**PROBLEM REQUIREMENTS:**
Among the entries below, find every line that has "double" and pull it out.

**DATA SHOWN:**
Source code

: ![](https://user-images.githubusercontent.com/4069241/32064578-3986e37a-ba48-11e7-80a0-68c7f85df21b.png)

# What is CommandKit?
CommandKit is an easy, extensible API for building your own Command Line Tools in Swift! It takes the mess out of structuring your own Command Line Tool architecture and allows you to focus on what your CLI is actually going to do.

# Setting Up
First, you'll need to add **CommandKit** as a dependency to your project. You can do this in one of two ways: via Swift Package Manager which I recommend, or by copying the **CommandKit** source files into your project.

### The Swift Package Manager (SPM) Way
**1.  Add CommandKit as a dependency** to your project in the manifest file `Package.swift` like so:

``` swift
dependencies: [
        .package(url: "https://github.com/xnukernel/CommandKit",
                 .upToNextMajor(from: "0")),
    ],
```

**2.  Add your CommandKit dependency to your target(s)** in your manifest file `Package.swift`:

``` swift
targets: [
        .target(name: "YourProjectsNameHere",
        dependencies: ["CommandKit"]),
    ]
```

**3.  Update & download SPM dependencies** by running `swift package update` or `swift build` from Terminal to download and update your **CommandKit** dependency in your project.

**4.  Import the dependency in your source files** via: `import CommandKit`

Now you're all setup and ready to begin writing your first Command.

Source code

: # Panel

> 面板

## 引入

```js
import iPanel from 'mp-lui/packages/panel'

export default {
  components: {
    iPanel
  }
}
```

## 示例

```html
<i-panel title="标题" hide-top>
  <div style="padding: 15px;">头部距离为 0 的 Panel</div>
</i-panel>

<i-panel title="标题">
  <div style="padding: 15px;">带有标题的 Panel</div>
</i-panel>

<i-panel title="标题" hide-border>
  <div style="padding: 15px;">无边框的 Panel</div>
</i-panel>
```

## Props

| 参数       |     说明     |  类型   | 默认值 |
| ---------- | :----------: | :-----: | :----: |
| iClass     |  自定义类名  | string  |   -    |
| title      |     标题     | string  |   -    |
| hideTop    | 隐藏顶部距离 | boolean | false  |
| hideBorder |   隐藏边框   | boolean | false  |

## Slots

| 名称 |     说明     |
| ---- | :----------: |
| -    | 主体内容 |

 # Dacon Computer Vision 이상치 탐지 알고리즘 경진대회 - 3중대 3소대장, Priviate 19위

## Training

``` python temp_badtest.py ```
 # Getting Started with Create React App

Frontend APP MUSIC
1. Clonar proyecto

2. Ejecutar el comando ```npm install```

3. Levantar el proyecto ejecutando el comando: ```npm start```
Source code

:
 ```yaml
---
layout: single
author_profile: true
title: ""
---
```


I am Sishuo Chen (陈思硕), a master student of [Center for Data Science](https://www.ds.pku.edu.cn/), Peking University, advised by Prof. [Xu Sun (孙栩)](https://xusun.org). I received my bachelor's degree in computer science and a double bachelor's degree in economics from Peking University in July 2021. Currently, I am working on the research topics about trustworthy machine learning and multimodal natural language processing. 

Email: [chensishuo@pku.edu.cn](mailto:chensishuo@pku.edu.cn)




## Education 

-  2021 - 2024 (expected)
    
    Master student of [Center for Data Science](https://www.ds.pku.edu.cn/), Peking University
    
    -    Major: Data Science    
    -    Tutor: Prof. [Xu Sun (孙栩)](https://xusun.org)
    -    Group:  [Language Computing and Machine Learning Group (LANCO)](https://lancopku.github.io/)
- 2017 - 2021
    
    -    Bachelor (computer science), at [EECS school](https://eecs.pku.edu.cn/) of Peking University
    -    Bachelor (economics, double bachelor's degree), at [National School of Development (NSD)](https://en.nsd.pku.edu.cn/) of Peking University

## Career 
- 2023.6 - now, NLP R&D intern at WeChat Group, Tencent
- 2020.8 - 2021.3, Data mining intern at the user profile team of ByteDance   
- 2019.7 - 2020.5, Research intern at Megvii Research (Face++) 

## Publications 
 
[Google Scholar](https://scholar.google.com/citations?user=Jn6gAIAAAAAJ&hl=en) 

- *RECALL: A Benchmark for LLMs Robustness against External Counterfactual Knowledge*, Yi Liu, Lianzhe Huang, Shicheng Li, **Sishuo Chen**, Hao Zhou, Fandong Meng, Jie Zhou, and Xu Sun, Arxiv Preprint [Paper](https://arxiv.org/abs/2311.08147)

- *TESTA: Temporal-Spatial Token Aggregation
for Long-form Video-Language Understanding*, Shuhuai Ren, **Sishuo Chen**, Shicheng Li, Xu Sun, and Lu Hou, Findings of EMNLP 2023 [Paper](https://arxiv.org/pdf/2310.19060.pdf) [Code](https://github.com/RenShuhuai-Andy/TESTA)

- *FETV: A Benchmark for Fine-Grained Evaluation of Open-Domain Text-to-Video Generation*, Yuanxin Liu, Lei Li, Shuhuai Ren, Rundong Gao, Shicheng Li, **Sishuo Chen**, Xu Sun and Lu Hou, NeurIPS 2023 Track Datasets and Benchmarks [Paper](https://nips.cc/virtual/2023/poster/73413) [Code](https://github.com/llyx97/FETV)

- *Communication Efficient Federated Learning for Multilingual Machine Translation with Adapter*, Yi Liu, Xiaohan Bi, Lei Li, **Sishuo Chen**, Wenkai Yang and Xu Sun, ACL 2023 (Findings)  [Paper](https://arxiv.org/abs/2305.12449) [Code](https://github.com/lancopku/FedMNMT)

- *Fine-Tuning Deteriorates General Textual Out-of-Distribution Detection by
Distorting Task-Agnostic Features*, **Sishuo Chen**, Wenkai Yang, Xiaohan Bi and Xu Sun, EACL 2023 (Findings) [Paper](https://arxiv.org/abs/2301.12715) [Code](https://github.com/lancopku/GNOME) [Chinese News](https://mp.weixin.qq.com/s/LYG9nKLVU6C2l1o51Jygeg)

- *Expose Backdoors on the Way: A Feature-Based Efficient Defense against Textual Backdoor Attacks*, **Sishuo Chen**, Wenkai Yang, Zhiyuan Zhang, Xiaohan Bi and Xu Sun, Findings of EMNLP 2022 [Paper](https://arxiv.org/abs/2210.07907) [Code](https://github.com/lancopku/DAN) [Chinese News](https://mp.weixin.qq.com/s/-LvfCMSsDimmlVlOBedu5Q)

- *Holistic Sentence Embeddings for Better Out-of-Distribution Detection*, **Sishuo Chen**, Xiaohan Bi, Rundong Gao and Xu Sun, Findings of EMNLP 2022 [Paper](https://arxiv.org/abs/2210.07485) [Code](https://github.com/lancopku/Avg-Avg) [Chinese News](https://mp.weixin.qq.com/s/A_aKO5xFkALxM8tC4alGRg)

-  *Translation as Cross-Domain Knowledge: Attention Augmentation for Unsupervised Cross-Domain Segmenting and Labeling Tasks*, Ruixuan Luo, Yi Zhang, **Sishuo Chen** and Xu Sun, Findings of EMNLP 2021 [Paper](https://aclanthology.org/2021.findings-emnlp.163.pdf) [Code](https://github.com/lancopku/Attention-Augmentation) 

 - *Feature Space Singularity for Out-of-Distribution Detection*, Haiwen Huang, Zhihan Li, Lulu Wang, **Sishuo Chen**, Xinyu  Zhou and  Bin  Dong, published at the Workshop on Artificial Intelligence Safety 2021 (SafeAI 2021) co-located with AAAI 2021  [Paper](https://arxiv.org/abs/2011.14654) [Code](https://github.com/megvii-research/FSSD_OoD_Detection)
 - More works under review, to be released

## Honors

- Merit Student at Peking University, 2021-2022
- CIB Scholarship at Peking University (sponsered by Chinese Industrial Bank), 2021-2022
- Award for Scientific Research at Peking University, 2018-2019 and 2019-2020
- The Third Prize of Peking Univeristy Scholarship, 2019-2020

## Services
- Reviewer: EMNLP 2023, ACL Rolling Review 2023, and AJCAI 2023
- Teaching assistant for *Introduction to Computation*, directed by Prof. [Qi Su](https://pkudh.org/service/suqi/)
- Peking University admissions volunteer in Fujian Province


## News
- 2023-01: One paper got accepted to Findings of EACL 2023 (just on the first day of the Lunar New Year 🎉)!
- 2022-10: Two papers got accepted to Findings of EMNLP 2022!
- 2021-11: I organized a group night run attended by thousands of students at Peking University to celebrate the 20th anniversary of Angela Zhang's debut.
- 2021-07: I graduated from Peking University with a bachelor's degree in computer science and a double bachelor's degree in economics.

**REPLY TO THE EXERCISE:**
I am Sishuo Chen (陈思硕), a master student of [Center for Data Science](https://www.ds.pku.edu.cn/), Peking University, advised by Prof. [Xu Sun (孙栩)](https://xusun.org). I received my bachelor's degree in computer science and a double bachelor's degree in economics from Peking University in July 2021. Currently, I am working on the research topics about trustworthy machine learning and multimodal natural language processing. 
    -    Bachelor (economics, double bachelor's degree), at [National School of Development (NSD)](https://en.nsd.pku.edu.cn/) of Peking University
- 2021-07: I graduated from Peking University with a bachelor's degree in computer science and a double bachelor's degree in economics.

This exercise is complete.